There’s a solid selection of customisation you can find under Options and SQL Formatter (Preview). It won’t correct capitalisation of field names (as you can see above), and there aren’t options for leading or trailing commas for example. But there’s a good chunk there for a preview.

Why it matters

Formatting is typically very personal, and more important across larger solutions or scripts where you want consistency and clarity. From an individual perspective, it’s a nice-to-have feature.

Where it’s more impactful is when you’re working in shared code bases or as part of a team. Having clear, readable, consistent code is key not just for developing and merging, but reviewing and troubleshooting too.

While database projects in SSMS are continuing to improve, their adoption is accelerating. Thankfully this feature aligns nicely as it supports solution configuration, so the whole team can adhere to the same formatting styles across the solution:

SSMS options showing a dropdown allowing configuration to be saved into a solution

This means everyone working on the same solution is abiding by the same configuration to output the readable, consistent code we’re after.

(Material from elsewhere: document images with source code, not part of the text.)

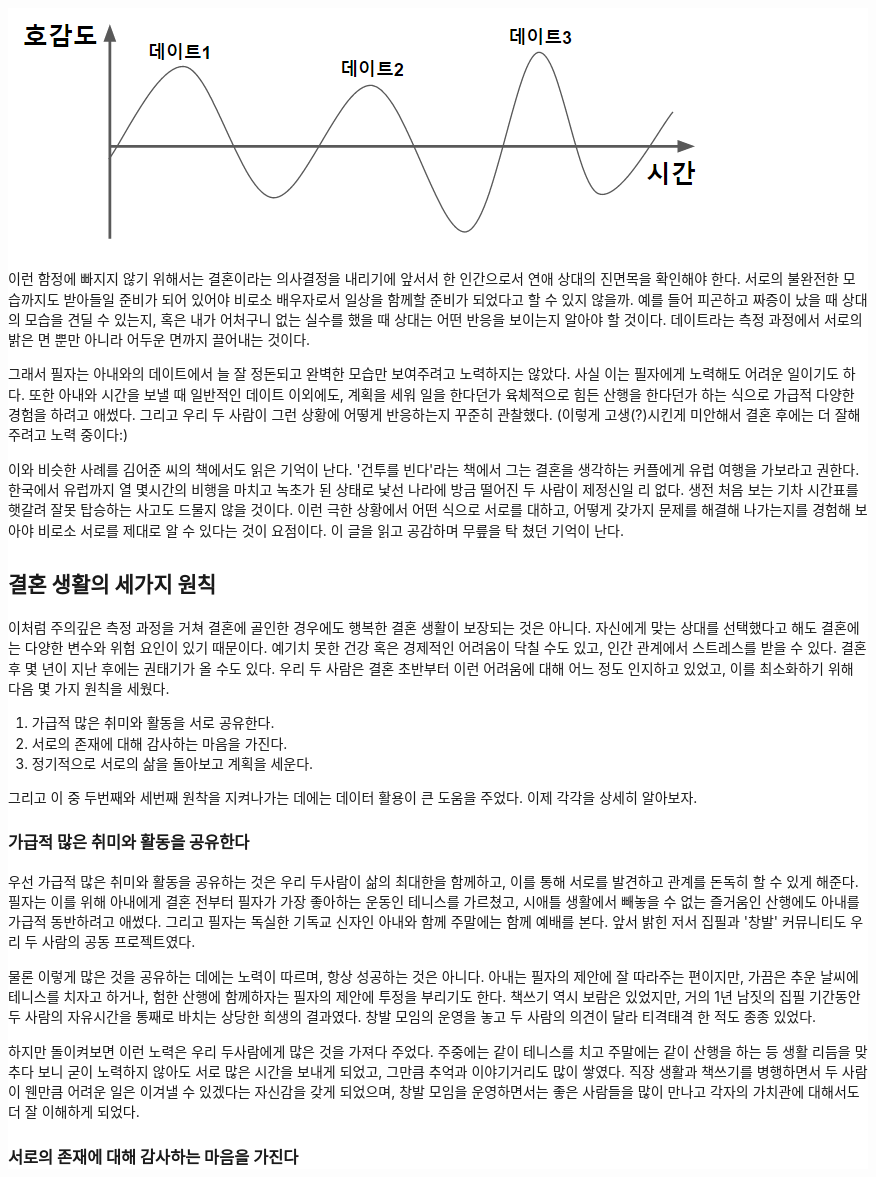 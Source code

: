 ![date_msmt](/images/date_msmt.png)

이런 함정에 빠지지 않기 위해서는 결혼이라는 의사결정을 내리기에 앞서서 한 인간으로서 연애 상대의 진면목을 확인해야 한다. 서로의 불완전한 모습까지도 받아들일 준비가 되어 있어야 비로소 배우자로서 일상을 함께할 준비가 되었다고 할 수 있지 않을까. 예를 들어 피곤하고 짜증이 났을 때 상대의 모습을 견딜 수 있는지, 혹은 내가 어처구니 없는 실수를 했을 때 상대는 어떤 반응을 보이는지 알아야 할 것이다. 데이트라는 측정 과정에서 서로의 밝은 면 뿐만 아니라 어두운 면까지 끌어내는 것이다.

그래서 필자는 아내와의 데이트에서 늘 잘 정돈되고 완벽한 모습만 보여주려고 노력하지는 않았다. 사실 이는 필자에게 노력해도 어려운 일이기도 하다. 또한 아내와 시간을 보낼 때 일반적인 데이트 이외에도, 계획을 세워 일을 한다던가 육체적으로 힘든 산행을 한다던가 하는 식으로 가급적 다양한 경험을 하려고 애썼다. 그리고 우리 두 사람이 그런 상황에 어떻게 반응하는지 꾸준히 관찰했다.  (이렇게 고생(?)시킨게 미안해서 결혼 후에는 더 잘해주려고 노력 중이다:)

이와 비슷한 사례를 김어준 씨의 책에서도 읽은 기억이 난다. '건투를 빈다'라는 책에서 그는 결혼을 생각하는 커플에게 유럽 여행을 가보라고 권한다. 한국에서 유럽까지 열 몇시간의 비행을 마치고 녹초가 된 상태로 낯선 나라에 방금 떨어진 두 사람이 제정신일 리 없다. 생전 처음 보는 기차 시간표를 햇갈려 잘못 탑승하는 사고도 드물지 않을 것이다. 이런 극한 상황에서 어떤 식으로 서로를 대하고, 어떻게 갖가지 문제를 해결해 나가는지를 경험해 보아야 비로소 서로를 제대로 알 수 있다는 것이 요점이다. 이 글을 읽고 공감하며 무릎을 탁 쳤던 기억이 난다.

## 결혼 생활의 세가지 원칙

이처럼 주의깊은 측정 과정을 거쳐 결혼에 골인한 경우에도 행복한 결혼 생활이 보장되는 것은 아니다. 자신에게 맞는 상대를 선택했다고 해도 결혼에는 다양한 변수와 위험 요인이 있기 때문이다. 예기치 못한 건강 혹은 경제적인 어려움이 닥칠 수도 있고, 인간 관계에서 스트레스를 받을 수 있다. 결혼 후 몇 년이 지난 후에는 권태기가 올 수도 있다. 우리 두 사람은 결혼 초반부터 이런 어려움에 대해 어느 정도 인지하고 있었고, 이를 최소화하기 위해 다음 몇 가지 원칙을 세웠다.

1. 가급적 많은 취미와 활동을 서로 공유한다.
2. 서로의 존재에 대해 감사하는 마음을 가진다.
3. 정기적으로 서로의 삶을 돌아보고 계획을 세운다.

그리고 이 중 두번째와 세번째 원착을 지켜나가는 데에는 데이터 활용이 큰 도움을 주었다. 이제 각각을 상세히 알아보자.

### 가급적 많은 취미와 활동을 공유한다

우선 가급적 많은 취미와 활동을 공유하는 것은 우리 두사람이 삶의 최대한을 함께하고, 이를 통해 서로를 발견하고 관계를 돈독히 할 수 있게 해준다. 필자는 이를 위해 아내에게 결혼 전부터 필자가 가장 좋아하는 운동인 테니스를 가르쳤고, 시애틀 생활에서 빼놓을 수 없는 즐거움인 산행에도 아내를 가급적 동반하려고 애썼다. 그리고 필자는 독실한 기독교 신자인 아내와 함께 주말에는 함께 예배를 본다. 앞서 밝힌 저서 집필과 '창발' 커뮤니티도 우리 두 사람의 공동 프로젝트였다.

물론 이렇게 많은 것을 공유하는 데에는 노력이 따르며, 항상 성공하는 것은 아니다. 아내는 필자의 제안에 잘 따라주는 편이지만, 가끔은 추운 날씨에 테니스를 치자고 하거나, 험한 산행에 함께하자는 필자의 제안에 투정을 부리기도 한다. 책쓰기 역시 보람은 있었지만, 거의 1년 남짓의 집필 기간동안 두 사람의 자유시간을 통째로 바치는 상당한 희생의 결과였다. 창발 모임의 운영을 놓고 두 사람의 의견이 달라 티격태격 한 적도 종종 있었다.

하지만 돌이켜보면 이런 노력은 우리 두사람에게 많은 것을 가져다 주었다. 주중에는 같이 테니스를 치고 주말에는 같이 산행을 하는 등 생활 리듬을 맞추다 보니 굳이 노력하지 않아도 서로 많은 시간을 보내게 되었고, 그만큼 추억과 이야기거리도 많이 쌓였다.  직장 생활과 책쓰기를 병행하면서 두 사람이 웬만큼 어려운 일은 이겨낼 수 있겠다는 자신감을 갖게 되었으며, 창발 모임을 운영하면서는 좋은 사람들을 많이 만나고 각자의 가치관에 대해서도 더 잘 이해하게 되었다.

### 서로의 존재에 대해 감사하는 마음을 가진다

If you want to take it a step further, consider the Format on save option to enforce this even more. This not only ensures consistency when manually formatting, it enforces it when saving scripts. It’s crucial that everyone is on the same page and using the right tooling for this or you might end up with some messy pull requests when formatting styles are fighting between team members. Approach with caution.

Alternatives

Formatting isn’t a new feature, and SSMS is quite very late to this party. A lot of us will have used alternatives for years…

The most comparable alternative is the Poor Man’s T-SQL Formatter which is available online or via various forks for VS / SSMS. This is a straight-forward formatter like the preview we have here. I’ve used this for those ‘this needs to be readable’ bundles of code over the years and it works great, but the SSMS extensions haven’t been maintained for years. If that’s all you use it for too, this preview removes the need and brings that ‘just do it’ functionality right into the IDE.

There’s also more heavy-hitting and all-encompassing tools like SQL Prompt. This is more than just formatting as it comes with better intellisense, code analysis, and refactoring to name a few. The functionality isn’t up to the same standard that SQL Prompt offers, but that’s the difference between a free preview-level offering and an established premium solution.

With that said, clearly SSMS is edging in the right direction with Co-pilot elevating intellisense (at least, having a go), and now the inclusion of formatting. SSMS doesn’t come close to the premium functionality or linting experience, but for those who don’t live and breathe SSMS, this might be just enough for now.

Wrap up

Formatting in the IDE – and out of the box – is awesome. This is another welcome (and long overdue) addition to SSMS.

There’s certainly enough here for a solid first experience, and removes the need for simpler extensions which were required previously. There’s opportunity for growth with plenty of options I’m sure the community will cry out for. However for an initial preview, and slotting in nicely with database projects, this is something I’ve found myself turning to daily to make life easier.

If you want to read more about this and other DevOps updates in the recent release, check out Drew’s post.

I’ll confess, I’m a trailing comma kinda guy. You might be a leading comma person, and that’s ok, because we’ll both format it our own way (eventually). I bet your toilet paper is mullet- instead of beard-style too isn’t it, you psycho.